-- What you need to do --
Set every line of the listing down again, keeping it identical.

-- Available data --

----------

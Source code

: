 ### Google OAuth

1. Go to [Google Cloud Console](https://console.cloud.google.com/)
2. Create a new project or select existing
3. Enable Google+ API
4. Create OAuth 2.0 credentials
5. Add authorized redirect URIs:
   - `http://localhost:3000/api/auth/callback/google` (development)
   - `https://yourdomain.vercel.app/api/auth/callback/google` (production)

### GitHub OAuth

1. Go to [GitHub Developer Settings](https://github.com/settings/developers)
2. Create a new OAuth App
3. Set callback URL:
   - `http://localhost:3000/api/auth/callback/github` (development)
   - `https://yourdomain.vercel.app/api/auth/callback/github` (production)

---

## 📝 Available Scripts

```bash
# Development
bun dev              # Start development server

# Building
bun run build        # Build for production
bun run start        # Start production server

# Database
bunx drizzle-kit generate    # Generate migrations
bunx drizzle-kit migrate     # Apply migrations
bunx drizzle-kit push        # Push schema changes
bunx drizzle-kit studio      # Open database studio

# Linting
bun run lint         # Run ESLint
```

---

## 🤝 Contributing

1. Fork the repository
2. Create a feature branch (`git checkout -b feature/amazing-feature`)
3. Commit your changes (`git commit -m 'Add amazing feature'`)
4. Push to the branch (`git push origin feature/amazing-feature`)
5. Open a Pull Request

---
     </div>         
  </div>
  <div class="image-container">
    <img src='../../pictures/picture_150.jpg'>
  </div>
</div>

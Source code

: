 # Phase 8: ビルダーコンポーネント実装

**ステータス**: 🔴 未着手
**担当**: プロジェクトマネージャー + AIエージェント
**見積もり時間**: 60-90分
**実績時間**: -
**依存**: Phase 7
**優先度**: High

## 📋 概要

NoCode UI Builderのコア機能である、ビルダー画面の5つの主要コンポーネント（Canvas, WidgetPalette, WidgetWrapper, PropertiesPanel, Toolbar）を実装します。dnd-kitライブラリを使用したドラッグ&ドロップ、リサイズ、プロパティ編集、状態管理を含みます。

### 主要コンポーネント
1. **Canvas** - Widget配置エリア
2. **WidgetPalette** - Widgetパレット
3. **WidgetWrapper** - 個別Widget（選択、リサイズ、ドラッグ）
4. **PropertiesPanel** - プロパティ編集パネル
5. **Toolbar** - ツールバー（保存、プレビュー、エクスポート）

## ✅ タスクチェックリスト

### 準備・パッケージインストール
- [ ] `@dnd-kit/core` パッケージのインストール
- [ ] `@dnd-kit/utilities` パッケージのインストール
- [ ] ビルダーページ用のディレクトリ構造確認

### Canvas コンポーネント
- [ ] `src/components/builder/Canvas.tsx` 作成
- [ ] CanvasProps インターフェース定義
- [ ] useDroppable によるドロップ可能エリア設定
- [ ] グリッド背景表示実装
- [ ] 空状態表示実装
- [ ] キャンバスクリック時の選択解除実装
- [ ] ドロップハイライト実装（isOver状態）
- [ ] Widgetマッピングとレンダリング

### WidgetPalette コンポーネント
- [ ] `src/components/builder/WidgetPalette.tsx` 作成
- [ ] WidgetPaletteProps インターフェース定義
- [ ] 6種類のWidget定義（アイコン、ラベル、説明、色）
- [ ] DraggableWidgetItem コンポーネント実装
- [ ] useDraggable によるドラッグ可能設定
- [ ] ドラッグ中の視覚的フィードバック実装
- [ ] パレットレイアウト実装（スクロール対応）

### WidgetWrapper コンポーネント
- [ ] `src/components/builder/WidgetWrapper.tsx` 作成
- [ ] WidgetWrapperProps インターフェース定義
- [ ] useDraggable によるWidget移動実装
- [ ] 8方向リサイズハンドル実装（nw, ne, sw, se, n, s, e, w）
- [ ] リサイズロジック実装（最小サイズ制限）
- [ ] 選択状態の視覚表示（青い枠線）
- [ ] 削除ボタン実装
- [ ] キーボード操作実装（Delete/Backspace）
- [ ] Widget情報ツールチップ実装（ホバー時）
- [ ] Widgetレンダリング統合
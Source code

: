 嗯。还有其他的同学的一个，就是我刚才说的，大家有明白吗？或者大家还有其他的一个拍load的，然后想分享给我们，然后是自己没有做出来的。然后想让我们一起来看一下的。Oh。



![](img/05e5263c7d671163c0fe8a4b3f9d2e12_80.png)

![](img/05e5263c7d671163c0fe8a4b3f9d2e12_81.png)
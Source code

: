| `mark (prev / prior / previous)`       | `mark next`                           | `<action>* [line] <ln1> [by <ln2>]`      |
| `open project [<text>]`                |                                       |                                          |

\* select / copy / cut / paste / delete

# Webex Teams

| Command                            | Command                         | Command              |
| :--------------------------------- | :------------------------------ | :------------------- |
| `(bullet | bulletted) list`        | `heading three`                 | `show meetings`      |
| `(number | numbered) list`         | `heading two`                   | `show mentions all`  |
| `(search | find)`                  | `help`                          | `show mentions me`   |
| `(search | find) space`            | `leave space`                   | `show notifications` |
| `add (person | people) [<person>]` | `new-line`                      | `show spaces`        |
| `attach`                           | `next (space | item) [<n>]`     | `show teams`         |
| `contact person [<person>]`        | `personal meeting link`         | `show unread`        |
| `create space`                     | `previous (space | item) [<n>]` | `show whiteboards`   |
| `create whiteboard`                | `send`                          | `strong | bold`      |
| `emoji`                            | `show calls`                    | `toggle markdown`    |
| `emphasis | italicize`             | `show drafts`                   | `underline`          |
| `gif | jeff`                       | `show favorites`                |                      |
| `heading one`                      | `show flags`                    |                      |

----------

-- Task response --
Source code

: ### Google OAuth

1. Go to [Google Cloud Console](https://console.cloud.google.com/)
2. Create a new project or select existing
3. Enable Google+ API
4. Create OAuth 2.0 credentials
5. Add authorized redirect URIs:
   - `http://localhost:3000/api/auth/callback/google` (development)
   - `https://yourdomain.vercel.app/api/auth/callback/google` (production)

### GitHub OAuth

1. Go to [GitHub Developer Settings](https://github.com/settings/developers)
2. Create a new OAuth App
3. Set callback URL:
   - `http://localhost:3000/api/auth/callback/github` (development)
   - `https://yourdomain.vercel.app/api/auth/callback/github` (production)

---

## 📝 Available Scripts

```bash
# Development
bun dev              # Start development server

# Building
bun run build        # Build for production
bun run start        # Start production server

# Database
bunx drizzle-kit generate    # Generate migrations
bunx drizzle-kit migrate     # Apply migrations
bunx drizzle-kit push        # Push schema changes
bunx drizzle-kit studio      # Open database studio

# Linting
bun run lint         # Run ESLint
```

---

## 🤝 Contributing

1. Fork the repository
2. Create a feature branch (`git checkout -b feature/amazing-feature`)
3. Commit your changes (`git commit -m 'Add amazing feature'`)
4. Push to the branch (`git push origin feature/amazing-feature`)
5. Open a Pull Request

---
     </div>         
  </div>
  <div class="image-container">
    <img src='../../pictures/picture_150.jpg'>
  </div>
</div>

Source code

: # Phase 8: ビルダーコンポーネント実装

**ステータス**: 🔴 未着手
**担当**: プロジェクトマネージャー + AIエージェント
**見積もり時間**: 60-90分
**実績時間**: -
**依存**: Phase 7
**優先度**: High

## 📋 概要

NoCode UI Builderのコア機能である、ビルダー画面の5つの主要コンポーネント（Canvas, WidgetPalette, WidgetWrapper, PropertiesPanel, Toolbar）を実装します。dnd-kitライブラリを使用したドラッグ&ドロップ、リサイズ、プロパティ編集、状態管理を含みます。

### 主要コンポーネント
1. **Canvas** - Widget配置エリア
2. **WidgetPalette** - Widgetパレット
3. **WidgetWrapper** - 個別Widget（選択、リサイズ、ドラッグ）
4. **PropertiesPanel** - プロパティ編集パネル
5. **Toolbar** - ツールバー（保存、プレビュー、エクスポート）

## ✅ タスクチェックリスト

### 準備・パッケージインストール
- [ ] `@dnd-kit/core` パッケージのインストール
- [ ] `@dnd-kit/utilities` パッケージのインストール
- [ ] ビルダーページ用のディレクトリ構造確認

### Canvas コンポーネント
- [ ] `src/components/builder/Canvas.tsx` 作成
- [ ] CanvasProps インターフェース定義
- [ ] useDroppable によるドロップ可能エリア設定
- [ ] グリッド背景表示実装
- [ ] 空状態表示実装
- [ ] キャンバスクリック時の選択解除実装
- [ ] ドロップハイライト実装（isOver状態）
- [ ] Widgetマッピングとレンダリング

### WidgetPalette コンポーネント
- [ ] `src/components/builder/WidgetPalette.tsx` 作成
- [ ] WidgetPaletteProps インターフェース定義
- [ ] 6種類のWidget定義（アイコン、ラベル、説明、色）
- [ ] DraggableWidgetItem コンポーネント実装
- [ ] useDraggable によるドラッグ可能設定
- [ ] ドラッグ中の視覚的フィードバック実装
- [ ] パレットレイアウト実装（スクロール対応）

### WidgetWrapper コンポーネント
- [ ] `src/components/builder/WidgetWrapper.tsx` 作成
- [ ] WidgetWrapperProps インターフェース定義
- [ ] useDraggable によるWidget移動実装
- [ ] 8方向リサイズハンドル実装（nw, ne, sw, se, n, s, e, w）
- [ ] リサイズロジック実装（最小サイズ制限）
- [ ] 選択状態の視覚表示（青い枠線）
- [ ] 削除ボタン実装
- [ ] キーボード操作実装（Delete/Backspace）
- [ ] Widget情報ツールチップ実装（ホバー時）
- [ ] Widgetレンダリング統合
Source code

: 嗯。还有其他的同学的一个，就是我刚才说的，大家有明白吗？或者大家还有其他的一个拍load的，然后想分享给我们，然后是自己没有做出来的。然后想让我们一起来看一下的。Oh。



![](img/05e5263c7d671163c0fe8a4b3f9d2e12_80.png)

![](img/05e5263c7d671163c0fe8a4b3f9d2e12_81.png)
Source code

:| `mark (prev / prior / previous)`       | `mark next`                           | `<action>* [line] <ln1> [by <ln2>]`      |
| `open project [<text>]`                |                                       |                                          |

\* select / copy / cut / paste / delete

# Webex Teams

| Command                            | Command                         | Command              |
| :--------------------------------- | :------------------------------ | :------------------- |
| `(bullet | bulletted) list`        | `heading three`                 | `show meetings`      |
| `(number | numbered) list`         | `heading two`                   | `show mentions all`  |
| `(search | find)`                  | `help`                          | `show mentions me`   |
| `(search | find) space`            | `leave space`                   | `show notifications` |
| `add (person | people) [<person>]` | `new-line`                      | `show spaces`        |
| `attach`                           | `next (space | item) [<n>]`     | `show teams`         |
| `contact person [<person>]`        | `personal meeting link`         | `show unread`        |
| `create space`                     | `previous (space | item) [<n>]` | `show whiteboards`   |
| `create whiteboard`                | `send`                          | `strong | bold`      |
| `emoji`                            | `show calls`                    | `toggle markdown`    |
| `emphasis | italicize`             | `show drafts`                   | `underline`          |
| `gif | jeff`                       | `show favorites`                |                      |
| `heading one`                      | `show flags`                    |                      |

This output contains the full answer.